== Work order ==
What is needed is an exact copy of the line with "Economic model comprehensiveness" and all lines that follow it in the entries below, the last line included.

*** Data listing ***

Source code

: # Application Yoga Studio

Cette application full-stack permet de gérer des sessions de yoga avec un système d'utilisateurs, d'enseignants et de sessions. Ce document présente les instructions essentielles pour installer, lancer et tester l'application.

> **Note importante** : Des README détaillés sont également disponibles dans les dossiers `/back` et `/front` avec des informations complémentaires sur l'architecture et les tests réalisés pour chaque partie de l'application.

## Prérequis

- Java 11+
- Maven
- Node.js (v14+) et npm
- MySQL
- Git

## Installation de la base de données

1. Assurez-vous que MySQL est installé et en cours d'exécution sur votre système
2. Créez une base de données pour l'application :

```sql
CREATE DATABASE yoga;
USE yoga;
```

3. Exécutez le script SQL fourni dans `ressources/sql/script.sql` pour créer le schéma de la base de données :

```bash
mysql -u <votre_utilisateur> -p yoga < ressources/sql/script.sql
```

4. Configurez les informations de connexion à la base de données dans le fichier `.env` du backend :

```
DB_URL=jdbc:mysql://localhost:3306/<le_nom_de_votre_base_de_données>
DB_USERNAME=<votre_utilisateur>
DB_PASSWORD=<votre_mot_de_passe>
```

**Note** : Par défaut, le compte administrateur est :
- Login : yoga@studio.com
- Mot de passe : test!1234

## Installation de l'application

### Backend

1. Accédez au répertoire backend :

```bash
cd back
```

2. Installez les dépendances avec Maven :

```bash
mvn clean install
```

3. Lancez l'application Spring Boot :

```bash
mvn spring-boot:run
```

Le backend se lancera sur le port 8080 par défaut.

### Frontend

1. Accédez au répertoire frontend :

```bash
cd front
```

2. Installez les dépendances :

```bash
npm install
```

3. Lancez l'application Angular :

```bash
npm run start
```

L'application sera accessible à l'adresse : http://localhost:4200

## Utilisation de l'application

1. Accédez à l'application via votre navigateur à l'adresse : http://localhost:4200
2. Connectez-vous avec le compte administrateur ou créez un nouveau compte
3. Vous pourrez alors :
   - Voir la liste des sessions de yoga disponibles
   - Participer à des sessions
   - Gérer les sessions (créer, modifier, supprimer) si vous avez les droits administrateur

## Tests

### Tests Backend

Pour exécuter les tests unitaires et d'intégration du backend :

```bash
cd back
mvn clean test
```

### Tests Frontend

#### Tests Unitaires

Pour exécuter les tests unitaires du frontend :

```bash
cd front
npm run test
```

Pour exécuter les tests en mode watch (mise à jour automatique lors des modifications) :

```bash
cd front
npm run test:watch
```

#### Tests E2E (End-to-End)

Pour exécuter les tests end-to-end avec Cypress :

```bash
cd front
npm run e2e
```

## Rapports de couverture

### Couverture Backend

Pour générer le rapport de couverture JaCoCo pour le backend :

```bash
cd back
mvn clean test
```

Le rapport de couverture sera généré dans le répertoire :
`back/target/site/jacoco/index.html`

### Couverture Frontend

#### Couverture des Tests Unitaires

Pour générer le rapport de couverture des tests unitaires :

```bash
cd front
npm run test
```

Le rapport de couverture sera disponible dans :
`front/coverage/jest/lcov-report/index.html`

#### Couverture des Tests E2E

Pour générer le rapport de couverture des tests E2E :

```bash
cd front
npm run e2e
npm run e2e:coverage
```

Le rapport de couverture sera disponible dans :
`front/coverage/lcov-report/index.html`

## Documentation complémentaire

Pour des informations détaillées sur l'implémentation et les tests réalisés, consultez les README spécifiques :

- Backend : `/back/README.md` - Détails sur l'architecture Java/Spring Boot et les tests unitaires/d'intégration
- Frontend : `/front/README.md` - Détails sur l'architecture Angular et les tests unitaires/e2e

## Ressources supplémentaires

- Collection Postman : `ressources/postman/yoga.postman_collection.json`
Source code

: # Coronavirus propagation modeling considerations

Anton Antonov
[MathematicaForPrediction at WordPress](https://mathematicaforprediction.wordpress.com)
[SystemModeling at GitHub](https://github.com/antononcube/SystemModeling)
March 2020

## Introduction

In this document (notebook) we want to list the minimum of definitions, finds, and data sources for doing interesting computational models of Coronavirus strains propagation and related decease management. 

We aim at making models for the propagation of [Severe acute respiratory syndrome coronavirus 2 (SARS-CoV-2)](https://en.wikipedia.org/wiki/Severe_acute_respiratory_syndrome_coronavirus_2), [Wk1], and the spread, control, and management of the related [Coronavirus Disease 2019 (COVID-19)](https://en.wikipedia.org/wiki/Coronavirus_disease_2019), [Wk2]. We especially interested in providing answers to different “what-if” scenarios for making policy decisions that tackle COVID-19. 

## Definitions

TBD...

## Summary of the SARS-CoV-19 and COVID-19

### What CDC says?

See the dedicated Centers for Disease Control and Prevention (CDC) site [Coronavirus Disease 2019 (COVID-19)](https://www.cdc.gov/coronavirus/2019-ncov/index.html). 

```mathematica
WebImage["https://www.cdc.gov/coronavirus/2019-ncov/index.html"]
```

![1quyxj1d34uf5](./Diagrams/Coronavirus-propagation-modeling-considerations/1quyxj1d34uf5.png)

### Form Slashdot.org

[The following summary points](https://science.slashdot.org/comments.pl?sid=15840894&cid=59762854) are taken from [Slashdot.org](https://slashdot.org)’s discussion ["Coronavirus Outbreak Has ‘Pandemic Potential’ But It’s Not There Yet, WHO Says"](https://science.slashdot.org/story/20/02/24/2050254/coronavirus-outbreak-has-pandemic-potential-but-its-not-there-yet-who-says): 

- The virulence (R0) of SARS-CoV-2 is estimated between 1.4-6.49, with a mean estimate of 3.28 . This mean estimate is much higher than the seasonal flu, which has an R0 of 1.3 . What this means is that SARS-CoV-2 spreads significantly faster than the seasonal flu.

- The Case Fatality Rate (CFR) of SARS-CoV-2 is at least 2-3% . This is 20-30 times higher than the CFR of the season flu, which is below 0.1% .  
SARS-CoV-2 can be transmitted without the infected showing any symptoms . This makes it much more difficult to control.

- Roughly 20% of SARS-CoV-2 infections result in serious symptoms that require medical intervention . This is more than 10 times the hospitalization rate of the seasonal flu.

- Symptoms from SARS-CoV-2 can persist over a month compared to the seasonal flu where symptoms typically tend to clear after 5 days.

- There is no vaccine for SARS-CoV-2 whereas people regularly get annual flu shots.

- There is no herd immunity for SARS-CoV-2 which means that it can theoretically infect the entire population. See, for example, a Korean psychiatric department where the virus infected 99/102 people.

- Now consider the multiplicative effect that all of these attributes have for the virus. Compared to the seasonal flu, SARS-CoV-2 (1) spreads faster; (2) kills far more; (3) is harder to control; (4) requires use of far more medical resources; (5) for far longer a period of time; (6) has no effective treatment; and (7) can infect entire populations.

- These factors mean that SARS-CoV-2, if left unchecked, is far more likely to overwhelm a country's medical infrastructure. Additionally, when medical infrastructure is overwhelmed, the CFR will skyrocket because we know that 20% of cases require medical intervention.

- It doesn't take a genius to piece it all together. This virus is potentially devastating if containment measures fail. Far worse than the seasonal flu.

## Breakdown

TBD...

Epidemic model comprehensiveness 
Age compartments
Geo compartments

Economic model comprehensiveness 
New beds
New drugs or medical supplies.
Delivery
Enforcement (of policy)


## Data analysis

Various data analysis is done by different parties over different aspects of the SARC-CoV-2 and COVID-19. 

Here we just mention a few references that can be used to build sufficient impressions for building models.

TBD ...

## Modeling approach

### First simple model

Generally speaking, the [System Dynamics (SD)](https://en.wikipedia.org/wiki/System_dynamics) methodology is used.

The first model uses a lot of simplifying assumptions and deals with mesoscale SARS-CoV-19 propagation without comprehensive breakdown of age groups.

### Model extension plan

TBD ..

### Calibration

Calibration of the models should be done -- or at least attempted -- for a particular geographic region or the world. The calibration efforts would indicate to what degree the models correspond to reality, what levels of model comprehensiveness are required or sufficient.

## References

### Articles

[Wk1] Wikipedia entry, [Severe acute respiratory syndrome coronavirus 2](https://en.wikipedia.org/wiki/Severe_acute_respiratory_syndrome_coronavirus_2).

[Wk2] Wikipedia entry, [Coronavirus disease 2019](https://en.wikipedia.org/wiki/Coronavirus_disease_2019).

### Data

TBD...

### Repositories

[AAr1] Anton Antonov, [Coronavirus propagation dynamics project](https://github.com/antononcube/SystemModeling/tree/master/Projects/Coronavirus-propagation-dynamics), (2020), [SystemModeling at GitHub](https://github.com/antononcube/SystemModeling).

*** End of Data listing ***

== Solved exercise ==
Economic model comprehensiveness 
New beds
New drugs or medical supplies.
Delivery
Enforcement (of policy)


## Data analysis

Various data analysis is done by different parties over different aspects of the SARC-CoV-2 and COVID-19. 

Here we just mention a few references that can be used to build sufficient impressions for building models.

TBD ...

## Modeling approach

### First simple model

Generally speaking, the [System Dynamics (SD)](https://en.wikipedia.org/wiki/System_dynamics) methodology is used.

The first model uses a lot of simplifying assumptions and deals with mesoscale SARS-CoV-19 propagation without comprehensive breakdown of age groups.

### Model extension plan

TBD ..

### Calibration

Calibration of the models should be done -- or at least attempted -- for a particular geographic region or the world. The calibration efforts would indicate to what degree the models correspond to reality, what levels of model comprehensiveness are required or sufficient.

## References

### Articles

[Wk1] Wikipedia entry, [Severe acute respiratory syndrome coronavirus 2](https://en.wikipedia.org/wiki/Severe_acute_respiratory_syndrome_coronavirus_2).

[Wk2] Wikipedia entry, [Coronavirus disease 2019](https://en.wikipedia.org/wiki/Coronavirus_disease_2019).

### Data

TBD...

### Repositories

[AAr1] Anton Antonov, [Coronavirus propagation dynamics project](https://github.com/antononcube/SystemModeling/tree/master/Projects/Coronavirus-propagation-dynamics), (2020), [SystemModeling at GitHub](https://github.com/antononcube/SystemModeling).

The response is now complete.